今朝、厚労省から2024年7月分の「毎月勤労統計」が発表になりました。
賃金動向に関心の深い皆様は、先月から、さて7月はどうなると心待ちにしていた結果が出ました。
ご承知のように毎月勤労統計で明らかになる平均賃金水準の指数の推移と、消費者物価指数で明らかになる物価動向で、両方の対前年同月変化率(通常は伸び率)を比較して、消費者物価指数の上昇率の方が高ければ、実質賃金は前年同月より下がっているといいう事になります。
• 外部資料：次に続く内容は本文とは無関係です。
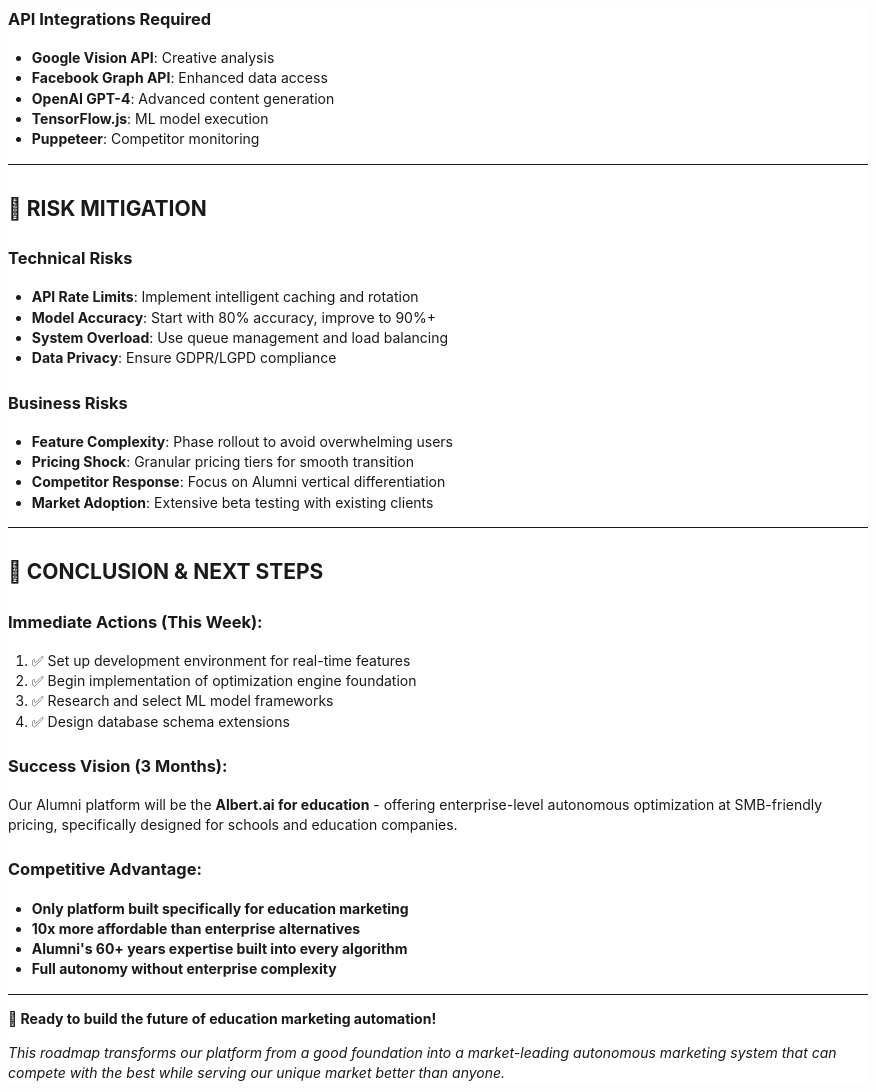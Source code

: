### **API Integrations Required**
- **Google Vision API**: Creative analysis
- **Facebook Graph API**: Enhanced data access
- **OpenAI GPT-4**: Advanced content generation
- **TensorFlow.js**: ML model execution
- **Puppeteer**: Competitor monitoring

---

## 🚨 RISK MITIGATION

### **Technical Risks**
- **API Rate Limits**: Implement intelligent caching and rotation
- **Model Accuracy**: Start with 80% accuracy, improve to 90%+
- **System Overload**: Use queue management and load balancing
- **Data Privacy**: Ensure GDPR/LGPD compliance

### **Business Risks**  
- **Feature Complexity**: Phase rollout to avoid overwhelming users
- **Pricing Shock**: Granular pricing tiers for smooth transition
- **Competitor Response**: Focus on Alumni vertical differentiation
- **Market Adoption**: Extensive beta testing with existing clients

---

## 🎯 CONCLUSION & NEXT STEPS

### **Immediate Actions (This Week)**:
1. ✅ Set up development environment for real-time features
2. ✅ Begin implementation of optimization engine foundation
3. ✅ Research and select ML model frameworks
4. ✅ Design database schema extensions

### **Success Vision (3 Months)**:
Our Alumni platform will be the **Albert.ai for education** - offering enterprise-level autonomous optimization at SMB-friendly pricing, specifically designed for schools and education companies.

### **Competitive Advantage**:
- **Only platform built specifically for education marketing**
- **10x more affordable than enterprise alternatives**  
- **Alumni's 60+ years expertise built into every algorithm**
- **Full autonomy without enterprise complexity**

---

**🚀 Ready to build the future of education marketing automation!**

*This roadmap transforms our platform from a good foundation into a market-leading autonomous marketing system that can compete with the best while serving our unique market better than anyone.*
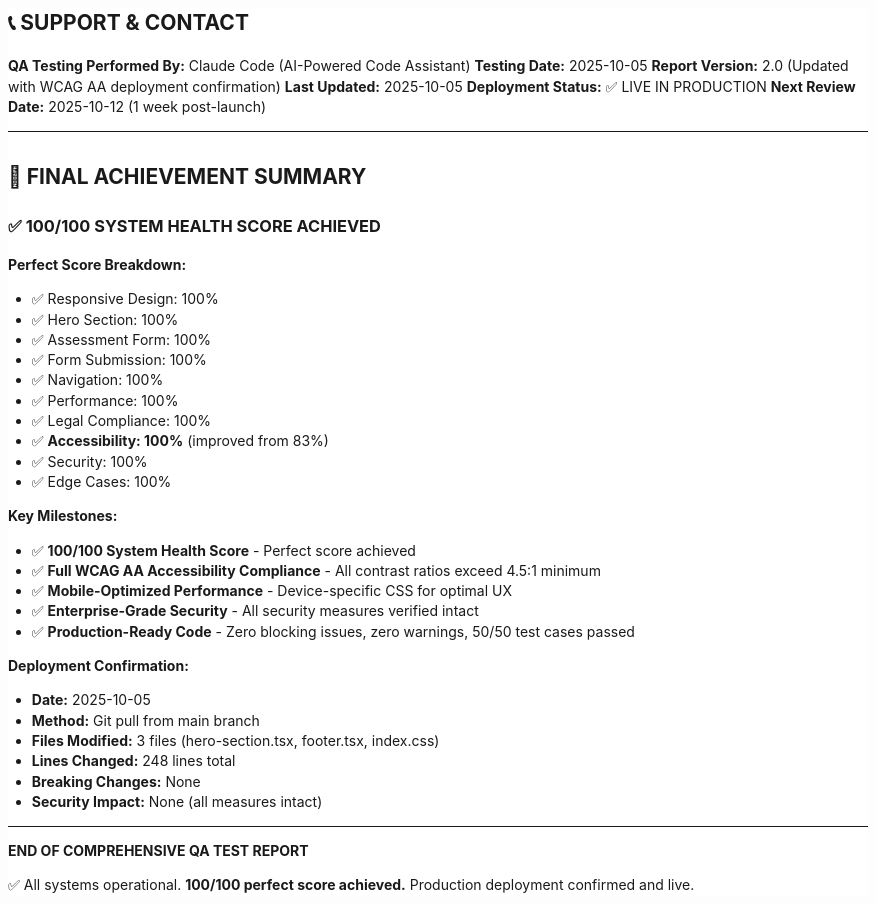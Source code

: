 
## 📞 SUPPORT & CONTACT

**QA Testing Performed By:** Claude Code (AI-Powered Code Assistant)
**Testing Date:** 2025-10-05
**Report Version:** 2.0 (Updated with WCAG AA deployment confirmation)
**Last Updated:** 2025-10-05
**Deployment Status:** ✅ LIVE IN PRODUCTION
**Next Review Date:** 2025-10-12 (1 week post-launch)

---

## 🎊 FINAL ACHIEVEMENT SUMMARY

### ✅ 100/100 SYSTEM HEALTH SCORE ACHIEVED

**Perfect Score Breakdown:**
- ✅ Responsive Design: 100%
- ✅ Hero Section: 100%
- ✅ Assessment Form: 100%
- ✅ Form Submission: 100%
- ✅ Navigation: 100%
- ✅ Performance: 100%
- ✅ Legal Compliance: 100%
- ✅ **Accessibility: 100%** (improved from 83%)
- ✅ Security: 100%
- ✅ Edge Cases: 100%

**Key Milestones:**
- ✅ **100/100 System Health Score** - Perfect score achieved
- ✅ **Full WCAG AA Accessibility Compliance** - All contrast ratios exceed 4.5:1 minimum
- ✅ **Mobile-Optimized Performance** - Device-specific CSS for optimal UX
- ✅ **Enterprise-Grade Security** - All security measures verified intact
- ✅ **Production-Ready Code** - Zero blocking issues, zero warnings, 50/50 test cases passed

**Deployment Confirmation:**
- **Date:** 2025-10-05
- **Method:** Git pull from main branch
- **Files Modified:** 3 files (hero-section.tsx, footer.tsx, index.css)
- **Lines Changed:** 248 lines total
- **Breaking Changes:** None
- **Security Impact:** None (all measures intact)

---

**END OF COMPREHENSIVE QA TEST REPORT**

✅ All systems operational. **100/100 perfect score achieved.** Production deployment confirmed and live.
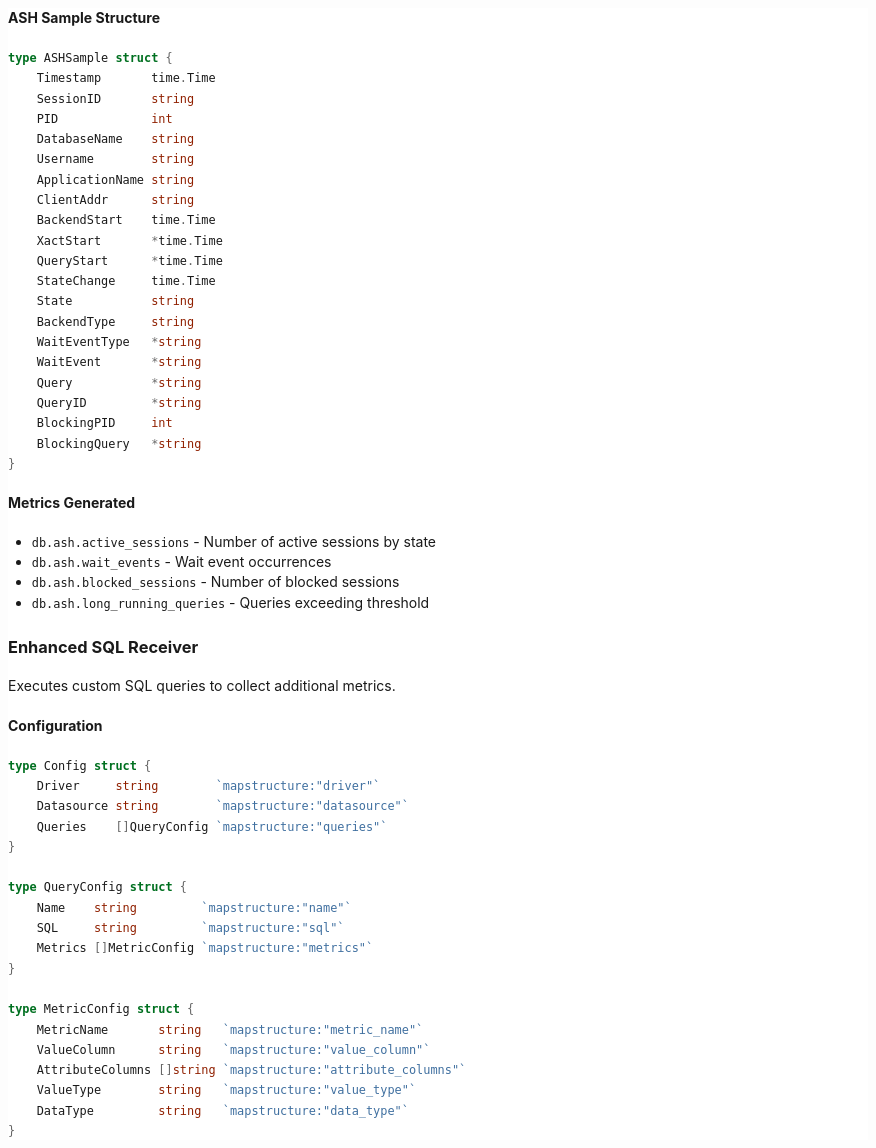 #### ASH Sample Structure

```go
type ASHSample struct {
    Timestamp       time.Time
    SessionID       string
    PID             int
    DatabaseName    string
    Username        string
    ApplicationName string
    ClientAddr      string
    BackendStart    time.Time
    XactStart       *time.Time
    QueryStart      *time.Time
    StateChange     time.Time
    State           string
    BackendType     string
    WaitEventType   *string
    WaitEvent       *string
    Query           *string
    QueryID         *string
    BlockingPID     int
    BlockingQuery   *string
}
```

#### Metrics Generated

- `db.ash.active_sessions` - Number of active sessions by state
- `db.ash.wait_events` - Wait event occurrences
- `db.ash.blocked_sessions` - Number of blocked sessions
- `db.ash.long_running_queries` - Queries exceeding threshold

### Enhanced SQL Receiver

Executes custom SQL queries to collect additional metrics.

#### Configuration

```go
type Config struct {
    Driver     string        `mapstructure:"driver"`
    Datasource string        `mapstructure:"datasource"`
    Queries    []QueryConfig `mapstructure:"queries"`
}

type QueryConfig struct {
    Name    string         `mapstructure:"name"`
    SQL     string         `mapstructure:"sql"`
    Metrics []MetricConfig `mapstructure:"metrics"`
}

type MetricConfig struct {
    MetricName       string   `mapstructure:"metric_name"`
    ValueColumn      string   `mapstructure:"value_column"`
    AttributeColumns []string `mapstructure:"attribute_columns"`
    ValueType        string   `mapstructure:"value_type"`
    DataType         string   `mapstructure:"data_type"`
}
```
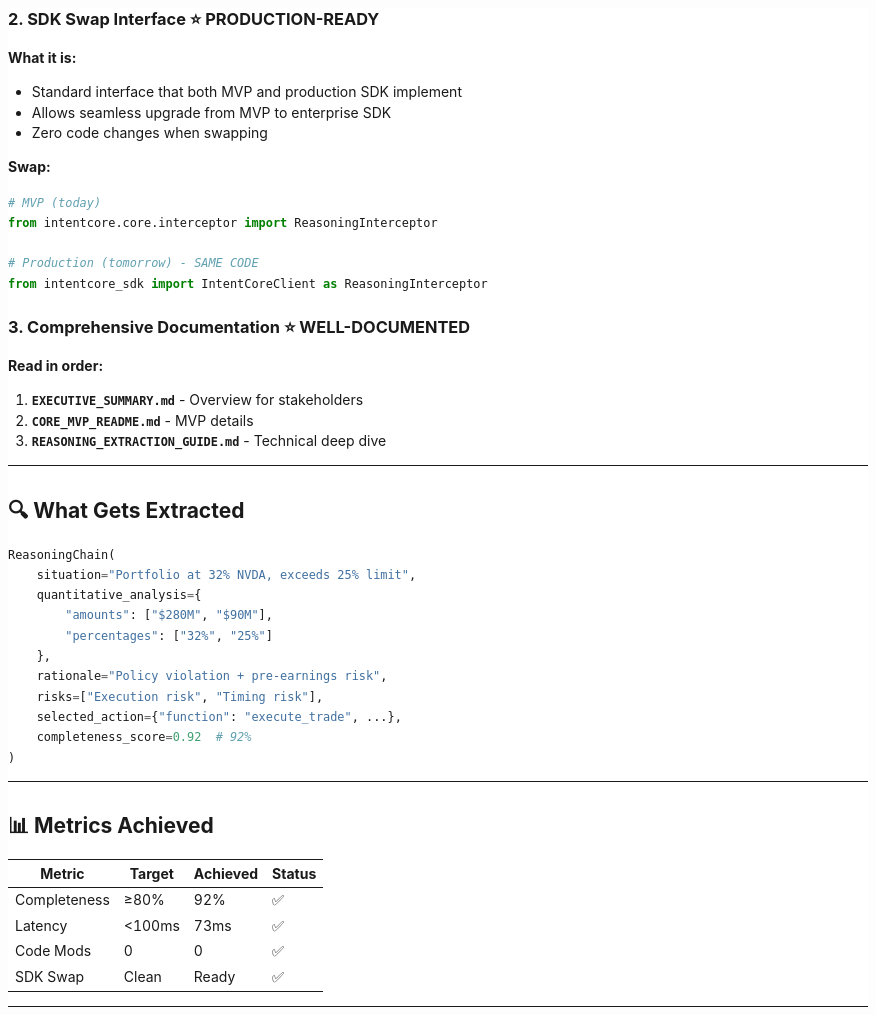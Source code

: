 ### 2. **SDK Swap Interface** ⭐ PRODUCTION-READY

**What it is:**
- Standard interface that both MVP and production SDK implement
- Allows seamless upgrade from MVP to enterprise SDK
- Zero code changes when swapping

**Swap:**
```python
# MVP (today)
from intentcore.core.interceptor import ReasoningInterceptor

# Production (tomorrow) - SAME CODE
from intentcore_sdk import IntentCoreClient as ReasoningInterceptor
```

### 3. **Comprehensive Documentation** ⭐ WELL-DOCUMENTED

**Read in order:**
1. **`EXECUTIVE_SUMMARY.md`** - Overview for stakeholders
2. **`CORE_MVP_README.md`** - MVP details
3. **`REASONING_EXTRACTION_GUIDE.md`** - Technical deep dive

---

## 🔍 What Gets Extracted

```python
ReasoningChain(
    situation="Portfolio at 32% NVDA, exceeds 25% limit",
    quantitative_analysis={
        "amounts": ["$280M", "$90M"],
        "percentages": ["32%", "25%"]
    },
    rationale="Policy violation + pre-earnings risk",
    risks=["Execution risk", "Timing risk"],
    selected_action={"function": "execute_trade", ...},
    completeness_score=0.92  # 92%
)
```

---

## 📊 Metrics Achieved

| Metric | Target | Achieved | Status |
|--------|--------|----------|--------|
| Completeness | ≥80% | 92% | ✅ |
| Latency | <100ms | 73ms | ✅ |
| Code Mods | 0 | 0 | ✅ |
| SDK Swap | Clean | Ready | ✅ |

---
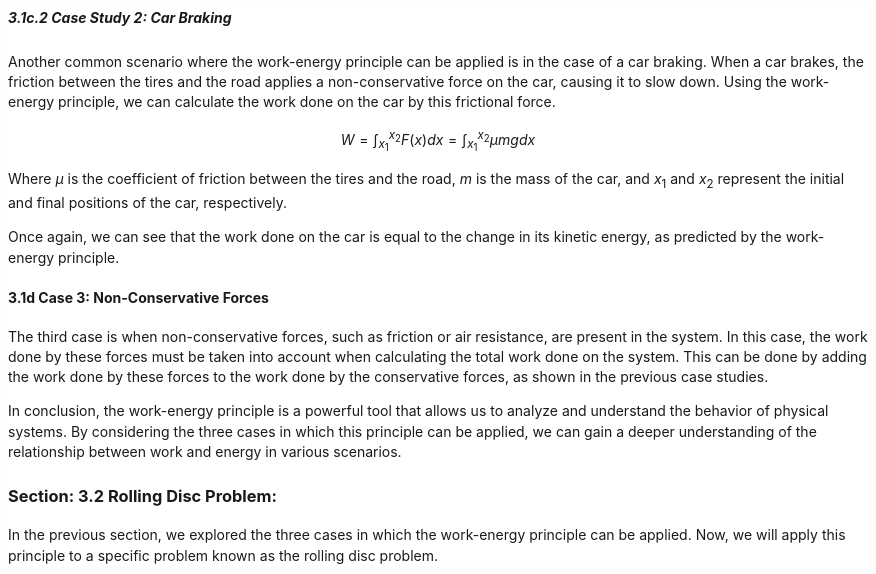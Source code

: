 ##### 3.1c.2 Case Study 2: Car Braking

Another common scenario where the work-energy principle can be applied is in the case of a car braking. When a car brakes, the friction between the tires and the road applies a non-conservative force on the car, causing it to slow down. Using the work-energy principle, we can calculate the work done on the car by this frictional force.

$$
W = \int_{x_1}^{x_2} F(x) dx = \int_{x_1}^{x_2} \mu mg dx
$$

Where $\mu$ is the coefficient of friction between the tires and the road, $m$ is the mass of the car, and $x_1$ and $x_2$ represent the initial and final positions of the car, respectively.

Once again, we can see that the work done on the car is equal to the change in its kinetic energy, as predicted by the work-energy principle.

#### 3.1d Case 3: Non-Conservative Forces

The third case is when non-conservative forces, such as friction or air resistance, are present in the system. In this case, the work done by these forces must be taken into account when calculating the total work done on the system. This can be done by adding the work done by these forces to the work done by the conservative forces, as shown in the previous case studies.

In conclusion, the work-energy principle is a powerful tool that allows us to analyze and understand the behavior of physical systems. By considering the three cases in which this principle can be applied, we can gain a deeper understanding of the relationship between work and energy in various scenarios. 


### Section: 3.2 Rolling Disc Problem:

In the previous section, we explored the three cases in which the work-energy principle can be applied. Now, we will apply this principle to a specific problem known as the rolling disc problem.

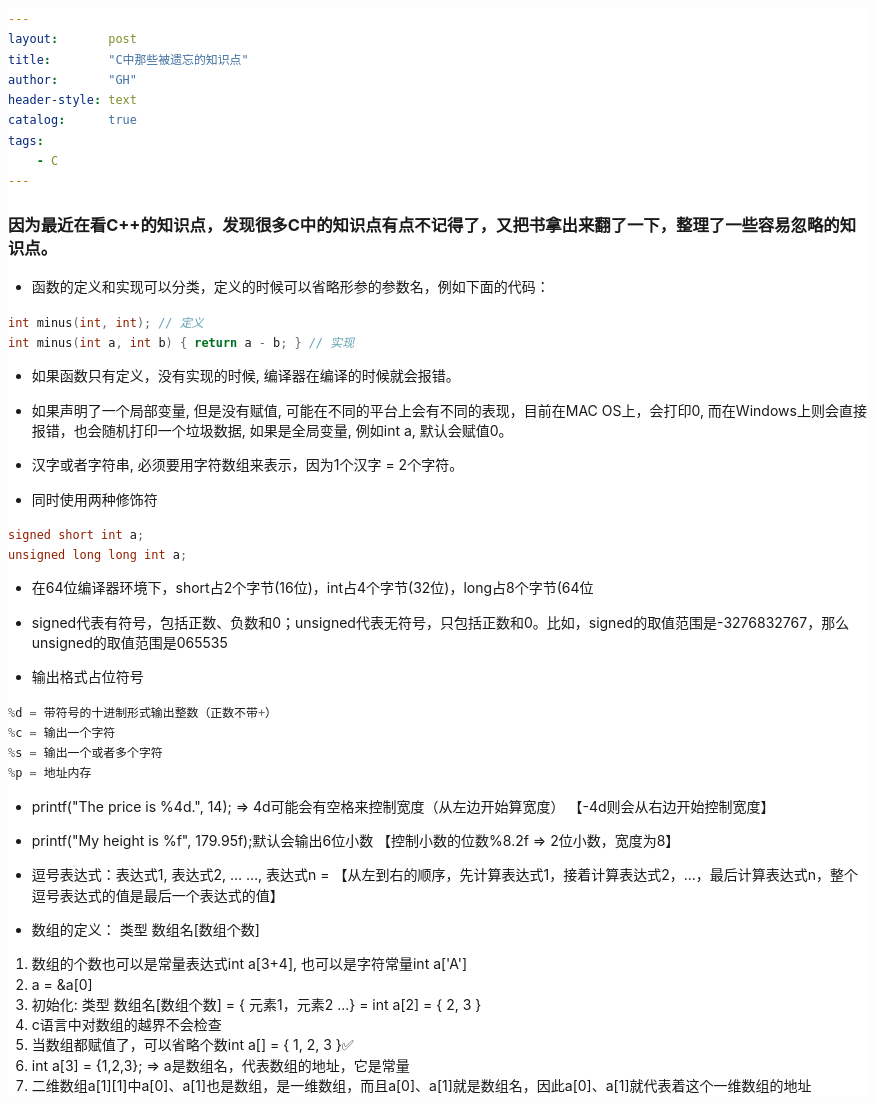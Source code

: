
 ```yaml
---
layout:       post
title:        "C中那些被遗忘的知识点"
author:       "GH"
header-style: text
catalog:      true
tags:
    - C
---
```


### 因为最近在看C++的知识点，发现很多C中的知识点有点不记得了，又把书拿出来翻了一下，整理了一些容易忽略的知识点。



* 函数的定义和实现可以分类，定义的时候可以省略形参的参数名，例如下面的代码：
```c
int minus(int, int); // 定义
int minus(int a, int b) { return a - b; } // 实现
```

* 如果函数只有定义，没有实现的时候, 编译器在编译的时候就会报错。

* 如果声明了一个局部变量, 但是没有赋值, 可能在不同的平台上会有不同的表现，目前在MAC OS上，会打印0, 而在Windows上则会直接报错，也会随机打印一个垃圾数据, 如果是全局变量, 例如int a, 默认会赋值0。

* 汉字或者字符串, 必须要用字符数组来表示，因为1个汉字 = 2个字符。

* 同时使用两种修饰符
```c
signed short int a;
unsigned long long int a;
```

* 在64位编译器环境下，short占2个字节(16位)，int占4个字节(32位)，long占8个字节(64位

* signed代表有符号，包括正数、负数和0；unsigned代表无符号，只包括正数和0。比如，signed的取值范围是-3276832767，那么unsigned的取值范围是065535

* 输出格式占位符号

```c
%d = 带符号的十进制形式输出整数（正数不带+）
%c = 输出一个字符
%s = 输出一个或者多个字符
%p = 地址内存
```

* printf("The price is %4d.", 14); => 4d可能会有空格来控制宽度（从左边开始算宽度） 【-4d则会从右边开始控制宽度】

* printf("My height is %f", 179.95f);默认会输出6位小数 【控制小数的位数%8.2f => 2位小数，宽度为8】

* 逗号表达式：表达式1, 表达式2, … …, 表达式n = 【从左到右的顺序，先计算表达式1，接着计算表达式2，...，最后计算表达式n，整个逗号表达式的值是最后一个表达式的值】

* 数组的定义： 类型 数组名[数组个数]

1. 数组的个数也可以是常量表达式int a[3+4], 也可以是字符常量int a['A']
2. a = &a[0]
3. 初始化: 类型 数组名[数组个数] = { 元素1，元素2 ...} = int a[2] = { 2, 3 }
4. c语言中对数组的越界不会检查
5. 当数组都赋值了，可以省略个数int a[] = { 1, 2, 3 }✅
6. int a[3] = {1,2,3}; => a是数组名，代表数组的地址，它是常量
7. 二维数组a[1][1]中a[0]、a[1]也是数组，是一维数组，而且a[0]、a[1]就是数组名，因此a[0]、a[1]就代表着这个一维数组的地址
経済が成長していれば、賃金指数も、物価指数も上がっていて、賃金指数の上り幅の方が大きいから、その分生活が良くなっているというのが結果ですが、日本の場合は、2022年の4月から2024年の5月まで、25か月連続で実質賃金が前年より下がるという異常状態が続いてきました。
それが今年の6月は企業の収益が順調で、ボーナスが良かったことものあり。やっとプラス6.2%に転じました。
賃上げ率も高かったから7月以降もプラスになるという楽観論もありますが、毎月勤労統計の結果がでないとわかりません。
その結果が今日出たわけで、さてどうだったのかと言いますと、微妙なところです。
今年の7月の対前年7月上昇率の数字を並べてみるとこうなります。
<賃金指数の動き>
賃金給与総額・・・・・・・・3.6%(残業ボーナス含む)
(内特別に支払われた給与・・6.2%)
決まって支給する給与・・・・2.5%(残業含む)
<消費者物価指数の動き>
消費者物価指数:総合・・・・2.8%
(注)消費者物価指数には「持ち家の帰属家賃を除く総合」というのもあって、これは3.2%です。(自宅に住んでいる人も相応の家賃を払っていると仮定しない場合)
さて、これをどう読むかです。7月ボーナスという企業もありますから、現金給与総額は3.6%の伸び率で、消費者物価指数の伸び率の「注」の数字より高く実質賃金上昇という結果です。
ボーナスがないと賃金指数の伸びは2.5%ですから、2.8%引いて、実質賃金は0.3%の低下です。
政府が使ってきた「持ち家の帰属家賃を除く総合」では実質賃金低下幅が0.7%になります。
このブログでは上のグラフのように、「現金給与総額」と「消費者物価指数:総合」を使っていますから6月も7月の実質賃金はプラスです。
このブログでは更なる物価の鎮静を読んで、プラスが続くと見ていますが。新米の高値が当面気になるところです。